Regional bandwidth

From Strategic Planning


Problem description

Bandwidth differs significantly from region to region, and is a barrier to reach. If users within a region are not able to use any Wikimedia projects, be it their local Wikipedia or the English version, there will certainly not be any growth of the local projects from within that region.

This article contains a map that shows international bandwidth per capita as of 2005. In Europe and North America, where the growth of Wikimedia projects has been highest, the bandwidth is likewise. In large parts of the Middle East, South Asia, and Africa the bandwidth per capita is less than 1Mbps.

Akamai State of the Internet Report 2010Q1 figures, figure 24 (Average and average maximum connection speed, average megabytes downloaded per month by mobile provider).

More interesting is the bandwidth per connection. When looking at "surf speed" statistics, the average "outside country" surf speeds in the countries in the list very often is 100kbps or below, not very uncommon with values lower than 50kbps. Most of the countries in that list are also quite well developed which makes it very likely that Internet connections in less developed countries are even slower. The statistics does however also show that the "within country" speeds often are much higher than the "outside country" speeds.

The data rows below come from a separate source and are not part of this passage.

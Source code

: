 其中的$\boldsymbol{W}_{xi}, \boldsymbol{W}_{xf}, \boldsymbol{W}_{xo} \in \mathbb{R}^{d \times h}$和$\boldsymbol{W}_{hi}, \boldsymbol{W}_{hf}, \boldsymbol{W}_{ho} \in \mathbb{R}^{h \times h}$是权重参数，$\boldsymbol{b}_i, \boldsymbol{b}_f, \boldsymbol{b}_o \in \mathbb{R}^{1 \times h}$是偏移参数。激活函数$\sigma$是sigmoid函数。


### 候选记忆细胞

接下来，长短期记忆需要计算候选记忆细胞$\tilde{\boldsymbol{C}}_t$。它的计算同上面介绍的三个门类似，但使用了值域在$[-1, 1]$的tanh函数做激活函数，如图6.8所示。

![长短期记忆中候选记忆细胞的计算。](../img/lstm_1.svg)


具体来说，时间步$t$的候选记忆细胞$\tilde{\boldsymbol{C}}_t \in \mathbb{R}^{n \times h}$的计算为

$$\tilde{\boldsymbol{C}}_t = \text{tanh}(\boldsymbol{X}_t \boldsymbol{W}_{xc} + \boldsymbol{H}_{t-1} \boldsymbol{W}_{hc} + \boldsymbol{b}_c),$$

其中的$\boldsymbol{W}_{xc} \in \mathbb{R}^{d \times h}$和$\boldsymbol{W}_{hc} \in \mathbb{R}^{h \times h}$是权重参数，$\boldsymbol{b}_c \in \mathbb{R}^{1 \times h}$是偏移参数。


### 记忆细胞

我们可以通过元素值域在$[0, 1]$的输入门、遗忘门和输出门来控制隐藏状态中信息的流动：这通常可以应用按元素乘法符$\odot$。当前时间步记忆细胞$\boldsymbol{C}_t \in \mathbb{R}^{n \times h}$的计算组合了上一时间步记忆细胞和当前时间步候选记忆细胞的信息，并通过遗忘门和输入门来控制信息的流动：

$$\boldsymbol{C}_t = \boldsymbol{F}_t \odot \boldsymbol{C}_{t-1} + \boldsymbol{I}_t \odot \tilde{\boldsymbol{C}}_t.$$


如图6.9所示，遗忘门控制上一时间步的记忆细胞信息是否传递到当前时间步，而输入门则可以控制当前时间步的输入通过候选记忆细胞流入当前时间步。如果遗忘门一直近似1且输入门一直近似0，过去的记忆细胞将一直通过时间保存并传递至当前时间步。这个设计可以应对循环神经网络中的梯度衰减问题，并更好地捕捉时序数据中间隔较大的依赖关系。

Additionally, with the large amount of mobile phone subscriptions in developing countries it is not very unlikely that many of the Internet connections in the near future will be through mobile technologies (see also Task force/Recommendations/Offline#Outline of offline recommendation #2: Use of cellphones). GPRS has maximal connection speeds of 56-114kbps while 3G as a maximum has 14Mbps down speed and 5.8Mbps up speed. To get a feel for the reality of the problem, use a mobile connection and try to read and edit a Wikipedia when the connection is pretty weak.

Technical Analysis

Using the Firefox extension Firebug the amount of data that was needed to be loaded when fully reloading the articles that was featured at en.wikipedia.org from 1st to 30th of December where 340kb, visiting the page without being logged in. Moreover, even though no such large article was found in December there was at least one in November where 1.2Mb where needed to be loaded. Namely the article wind that was featured the 18th of November.

Further a random walk through Wikipedia articles where a random blue link where followed from a featured article, a new random blue link from this new article followed and so on, seemed to indicate that the amount of data that was needed to be loaded mostly where in the interval 10kb-500kb. This time there was no reloading done, so as to try to find out how much data that has to be loaded when a random new article is loaded but cached material reused. Most of the material that was loaded came according to firebug from upload.wikimedia.org, sometimes there where material from other destinations that accounted for almost half the loaded data, but very often the upload.wikimedia.org accounted for the significant part. This indicates that when visiting Wikipedia, most of the information that is loaded is media. See also WikiStats: number of requests.

Now assume that 200kb of data has to be loaded on an average when visiting a new article, which seems reasonable from the random walk. With an internet connection at 50kbits it would at full speed take the user 200*8/50 = 32 seconds to load a new article. The featured article of the 18th November would with the same assumptions take over three minutes to load at full speed.

Possible strategies for dealing with these problems

There is a couple of things that can be done to limit these problems:

  • Give visitor the opportunity to turn off automatic loading of media. A highly visible button labeled "Turn off media" or even something more explaining as "Does Wikipedia load slowly? Click here to turn of media and decrease loading times.".
    • We could also reduce required bandwidth reducing thumbnail default width (used to be 180px, now moving to 220px with Vector rollout) for page requests from certain countries; or with a button and a cookie; or inviting users to subscribe and set their preference. (Note that we should increase the number of images which don't have a specified thumb dimension.)
  • The local projects could be hosted locally to take advantage of the higher "within country" traffic speeds.
  • Local mirrors or caches can in the same way as local hosting decrease the loading times.

Note: There might be legal and technical problems with hosting, mirroring or caching Wikimedia projects outside the US that has to be considered. Caching could maybe avoid some legal issues that hosting and mirroring presents. Local hosting, mirroring and caching does not necessarily imply that this should be done in every country. There could for example be possible to find a country on each continent that complies with the legal framework that the WMF operates under. Such continent hosting, mirroring and caching would also increase the access speed.